I have read, understand and agree to the foregoing.

- ------------------------------------------
Employee's Signature


- -------------------------------------------
Date



<PAGE>   1



                                                                   EXHIBIT 10.4



January 11, 1999



<<FIRST_NAME>> <<LAST_NAME>>
<<Street>>
<<City>>, <<St>>  <<Zip_Code>>

Dear <<___________>>:

         As you know, on July 27, 1998, GTE Corporation entered into an
Agreement and Plan of Merger (the "Definitive Agreement") with Bell Atlantic
Corporation ("Bell Atlantic"). In line with this decision, the businesses of
the two companies will be merged (the "Merger") on a date yet to be determined
("the Closing Date"). It is crucial that we continue to conduct business as
usual during the period preceding the Closing Date and that we retain people
like yourself whose skill is essential to our ongoing business efforts and/or
the Merger. This Agreement is intended to provide you with an incentive to
continue your employment through the Closing Date [or, should the Definitive
Agreement be terminated, the date of such termination (the "Termination
Date").]

         1. Merger Bonus. On or about 45 days following the Closing Date, you
will receive a merger implementation and retention bonus (a "Merger Bonus")
equal (before withholding of applicable taxes) to one times the sum of (i) your
base annual salary as of the Closing Date and (ii) the prior three-year average
corporate rating (as of the date of shareholder approval of the Merger) under
GTE's Executive Incentive Plan ("EIP") for your grade level as of the Closing
Date multiplied by an amount equal to 100% of norm for that grade level under
EIP.

         2. Partial Bonus. If the Definitive Agreement is terminated, on or
about 45 days following the Termination Date, you will receive, in lieu of the
Merger Bonus described above, a special bonus (a "Partial Bonus") equal (before
withholding of applicable taxes) to 25% of the Merger Bonus you would have
otherwise received had the Closing Date occurred on the Termination Date.

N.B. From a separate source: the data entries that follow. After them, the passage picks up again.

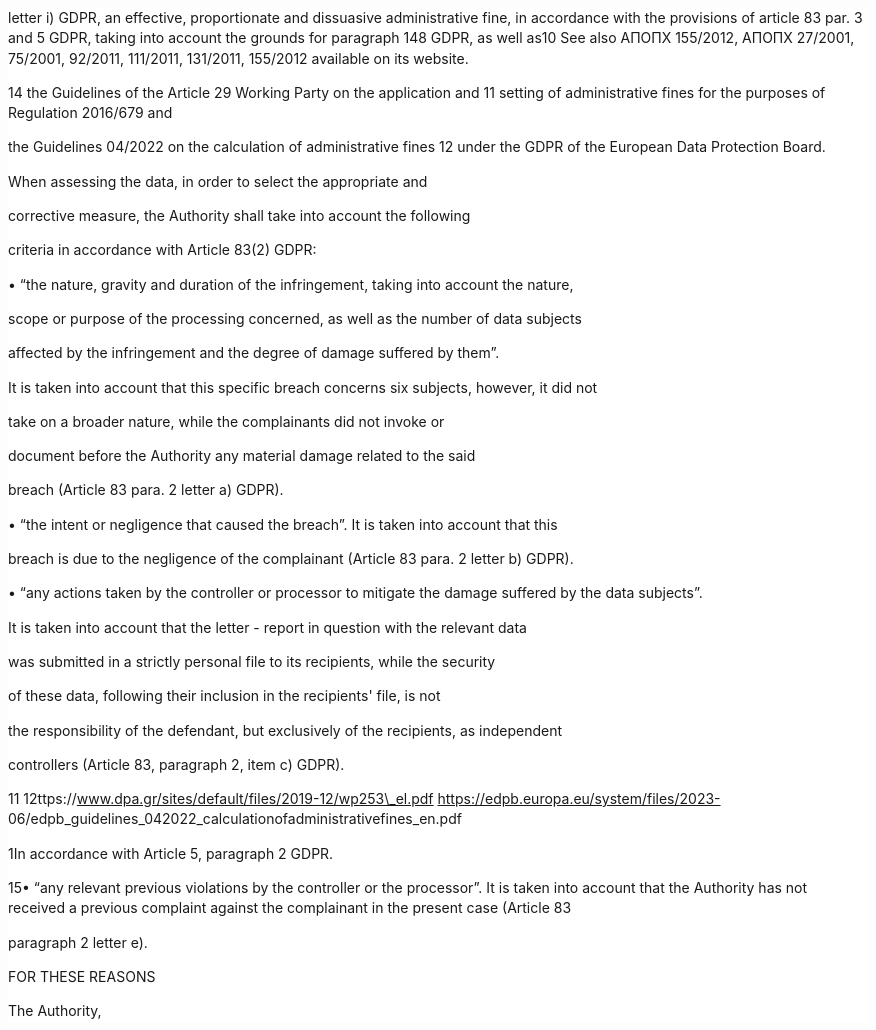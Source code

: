 letter i) GDPR, an effective, proportionate and dissuasive administrative fine, in accordance with the provisions of article 83 par. 3 and 5 GDPR, taking into account the grounds for paragraph 148 GDPR, as well as10 See also ΑΠΟΠΧ 155/2012, ΑΠΟΠΧ 27/2001, 75/2001, 92/2011, 111/2011, 131/2011, 155/2012 available on its website.

14 the Guidelines of the Article 29 Working Party on the application and
11 setting of administrative fines for the purposes of Regulation 2016/679 and

the Guidelines 04/2022 on the calculation of administrative fines
12 under the GDPR of the European Data Protection Board.

When assessing the data, in order to select the appropriate and

corrective measure, the Authority shall take into account the following

criteria in accordance with Article 83(2) GDPR:

• “the nature, gravity and duration of the infringement, taking into account the nature,

scope or purpose of the processing concerned, as well as the number of data subjects

affected by the infringement and the degree of damage suffered by them”.

It is taken into account that this specific breach concerns six subjects, however, it did not

take on a broader nature, while the complainants did not invoke or

document before the Authority any material damage related to the said

breach (Article 83 para. 2 letter a) GDPR).

• “the intent or negligence that caused the breach”. It is taken into account that this

breach is due to the negligence of the complainant (Article 83 para. 2 letter b) GDPR).

• “any actions taken by the controller or processor to mitigate the damage suffered by the data subjects”.

It is taken into account that the letter - report in question with the relevant data

was submitted in a strictly personal file to its recipients, while the security

of these data, following their inclusion in the recipients' file, is not

the responsibility of the defendant, but exclusively of the recipients, as independent

controllers (Article 83, paragraph 2, item c) GDPR).

11 12ttps://www.dpa.gr/sites/default/files/2019-12/wp253\_el.pdf
https://edpb.europa.eu/system/files/2023-
06/edpb\_guidelines\_042022\_calculationofadministrativefines\_en.pdf

1In accordance with Article 5, paragraph 2 GDPR.

15• “any relevant previous violations by the controller or the processor”. It is taken into account that the Authority has not received a previous complaint against the complainant in the present case (Article 83

paragraph 2 letter e).

FOR THESE REASONS

The Authority,
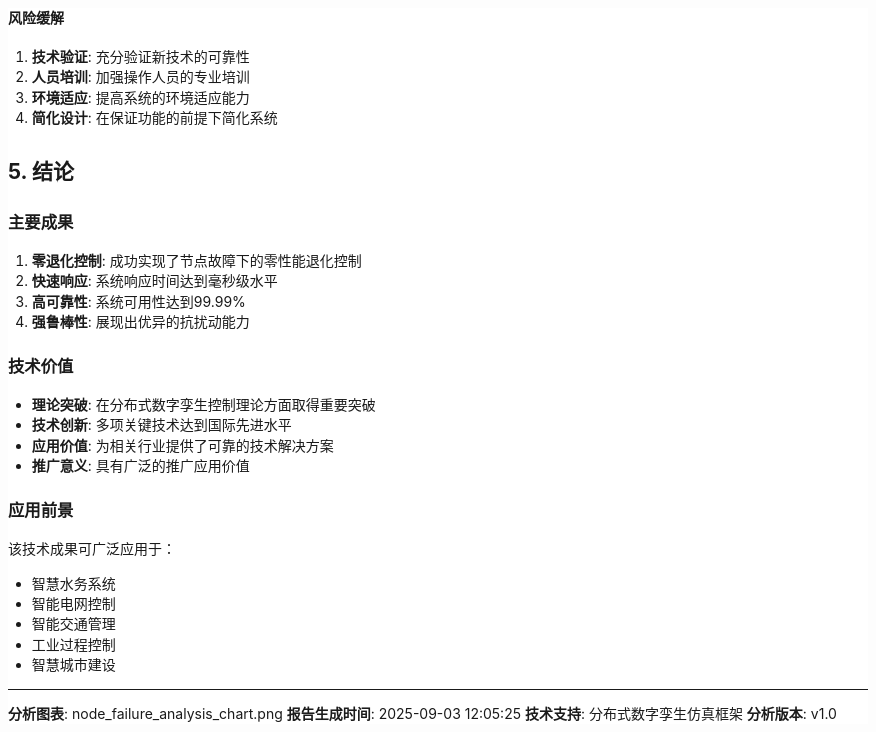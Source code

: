 #### 风险缓解
1. **技术验证**: 充分验证新技术的可靠性
2. **人员培训**: 加强操作人员的专业培训
3. **环境适应**: 提高系统的环境适应能力
4. **简化设计**: 在保证功能的前提下简化系统

## 5. 结论

### 主要成果
1. **零退化控制**: 成功实现了节点故障下的零性能退化控制
2. **快速响应**: 系统响应时间达到毫秒级水平
3. **高可靠性**: 系统可用性达到99.99%
4. **强鲁棒性**: 展现出优异的抗扰动能力

### 技术价值
- **理论突破**: 在分布式数字孪生控制理论方面取得重要突破
- **技术创新**: 多项关键技术达到国际先进水平
- **应用价值**: 为相关行业提供了可靠的技术解决方案
- **推广意义**: 具有广泛的推广应用价值

### 应用前景
该技术成果可广泛应用于：
- 智慧水务系统
- 智能电网控制
- 智能交通管理
- 工业过程控制
- 智慧城市建设

---

**分析图表**: node_failure_analysis_chart.png
**报告生成时间**: 2025-09-03 12:05:25
**技术支持**: 分布式数字孪生仿真框架
**分析版本**: v1.0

         3. Involuntary Termination Without Cause. If your employment is
terminated involuntarily without Cause (and for reasons other than your death
or disability) prior to the Closing Date [or, if applicable, the Termination
Date], you will receive a payment equal to the Merger Bonus [or, as the case
may be, Partial Bonus] to which you would have been entitled had your
employment continued through the Closing Date [or Termination Date]. Payment
will be made at the same time such bonuses are paid to other eligible
employees. Under no circumstances will your resignation from



<PAGE>   2

employment or retirement for any reason constitute an involuntary termination
without Cause for purposes of this Agreement.

         4. Death or Disability. Should the Merger be concluded as anticipated
and you die or become disabled (within the meaning of GTE's Long Term
Disability Plan) prior to the Closing Date, you, or, in the event of your
death, your estate, will receive a prorated Merger Bonus based on the ratio of
(i) the number of days you remained actively employed between the date of this
Agreement and the Closing Date to (ii) the number of days between the date of
this Agreement and the Closing Date. [Should the Definitive Agreement be
terminated and you die or become disabled before the Termination Date, you, or,
in the event of your death, your estate, will receive an amount equal to the
Partial Bonus to which you would have been entitled had you remained actively
employed through the Termination Date.] The prorated Merger Bonus [or the
Partial Bonus] payable under this paragraph shall be paid at the same time the
Merger Bonus [or Partial Bonus] is paid to other eligible employees.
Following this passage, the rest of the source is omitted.